Frameworks
Neural Network Frameworks¶
As we have learned already, to be able to train neural networks efficiently we need to do two things:
- To operate on tensors, eg. to multiply, add, and compute some functions such as sigmoid or softmax
- To compute gradients of all expressions, in order to perform gradient descent optimization
Pre-lecture quiz¶
While the numpy
library can do the first part, we need some mechanism to compute gradients. In our framework that we have developed in the previous section we had to manually program all derivative functions inside the backward
method, which does backpropagation. Ideally, a framework should give us the opportunity to compute gradients of any expression that we can define.
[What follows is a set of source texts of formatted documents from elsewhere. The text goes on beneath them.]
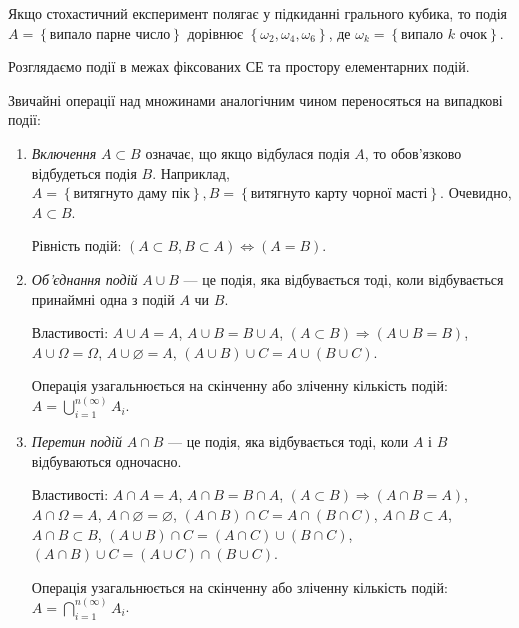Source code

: \begin{example}
    Якщо стохастичний експеримент полягає у підкиданні грального кубика,
    то подія $A = \left\{\text{випало парне число}\right\}$ дорівнює $\left\{\omega_2, \omega_4, \omega_6\right\}$, де
    $\omega_k = \left\{\text{випало } k \text{ очок}\right\}$.
\end{example}

\begin{remark}
    Розглядаємо події в межах фіксованих СЕ та простору елементарних подій.
\end{remark}
Звичайні операції над множинами аналогічним чином переносяться на випадкові події:
\begin{enumerate}
    \item \emph{Включення} $A \subset B$ означає, що якщо відбулася подія $A$, то обов'язково відбудеться подія $B$.
    Наприклад, $A = \left\{\text{витягнуто даму пік}\right\}, B = \left\{\text{витягнуто карту чорної масті}\right\}$. 
    Очевидно, $A\subset B$.

    Рівність подій: $\left( A \subset B, B \subset A \right) \iff \left( A = B\right)$.
    \item \emph{Об'єднання подій} $A \cup B$ --- це подія, яка відбувається тоді, коли відбувається
    принаймні одна з подій $A$ чи $B$.

    Властивості: $A \cup A = A$,  $A \cup B = B \cup A$, $\left( A \subset B \right) \Rightarrow \left( A \cup B = B \right)$, 
    $A \cup \Omega = \Omega$, $A \cup \varnothing = A$, $\left( A \cup B \right) \cup C = A \cup \left( B \cup C \right)$.

    Операція узагальнюється на скінченну або зліченну кількість подій: $A = \bigcup\limits_{i=1}^{n \left( \infty \right)} A_i$.
    \item \emph{Перетин подій} $A \cap B$ --- це подія, яка відбувається тоді, коли $A$ і $B$ відбуваються одночасно.

    Властивості: $A \cap A = A$,  $A \cap B = B \cap A$, $\left( A \subset B \right) \Rightarrow \left( A \cap B = A \right)$, 
    $A \cap \Omega = A$, $A \cap \varnothing = \varnothing$, $\left( A \cap B \right) \cap C = A \cap \left( B \cap C \right)$,
    $A \cap B \subset A$, $A \cap B \subset B$, $\left( A \cup B \right) \cap C = \left( A \cap C \right) \cup \left( B \cap C \right)$,
    $\left( A \cap B \right) \cup C = \left( A \cup C \right) \cap \left( B \cup C \right)$.

    Операція узагальнюється на скінченну або зліченну кількість подій: $A = \bigcap\limits_{i=1}^{n \left( \infty \right)} A_i$.
\end{enumerate}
Another important thing is to be able to perform computations on GPU, or any other specialized compute units, such as TPU. Deep neural network training requires a lot of computations, and to be able to parallelize those computations on GPUs is very important.
✅ The term 'parallelize' means to distribute the computations over multiple devices.
Currently, the two most popular neural frameworks are: TensorFlow and PyTorch. Both provide a low-level API to operate with tensors on both CPU and GPU. On top of the low-level API, there is also higher-level API, called Keras and PyTorch Lightning correspondingly.
Low-Level API | TensorFlow | PyTorch |
---|---|---|
High-level API | Keras | PyTorch Lightning |
Low-level APIs in both frameworks allow you to build so-called computational graphs. This graph defines how to compute the output (usually the loss function) with given input parameters, and can be pushed for computation on GPU, if it is available. There are functions to differentiate this computational graph and compute gradients, which can then be used for optimizing model parameters.
High-level APIs pretty much consider neural networks as a sequence of layers, and make constructing most of the neural networks much easier. Training the model usually requires preparing the data and then calling a fit
function to do the job.
The high-level API allows you to construct typical neural networks very quickly without worrying about lots of details. At the same time, low-level API offer much more control over the training process, and thus they are used a lot in research, when you are dealing with new neural network architectures.
It is also important to understand that you can use both APIs together, eg. you can develop your own network layer architecture using low-level API, and then use it inside the larger network constructed and trained with the high-level API. Or you can define a network using the high-level API as a sequence of layers, and then use your own low-level training loop to perform optimization. Both APIs use the same basic underlying concepts, and they are designed to work well together.
Learning¶
In this course, we offer most of the content both for PyTorch and TensorFlow. You can choose your preferred framework and only go through the corresponding notebooks. If you are not sure which framework to choose, read some discussions on the internet regarding PyTorch vs. TensorFlow. You can also have a look at both frameworks to get better understanding.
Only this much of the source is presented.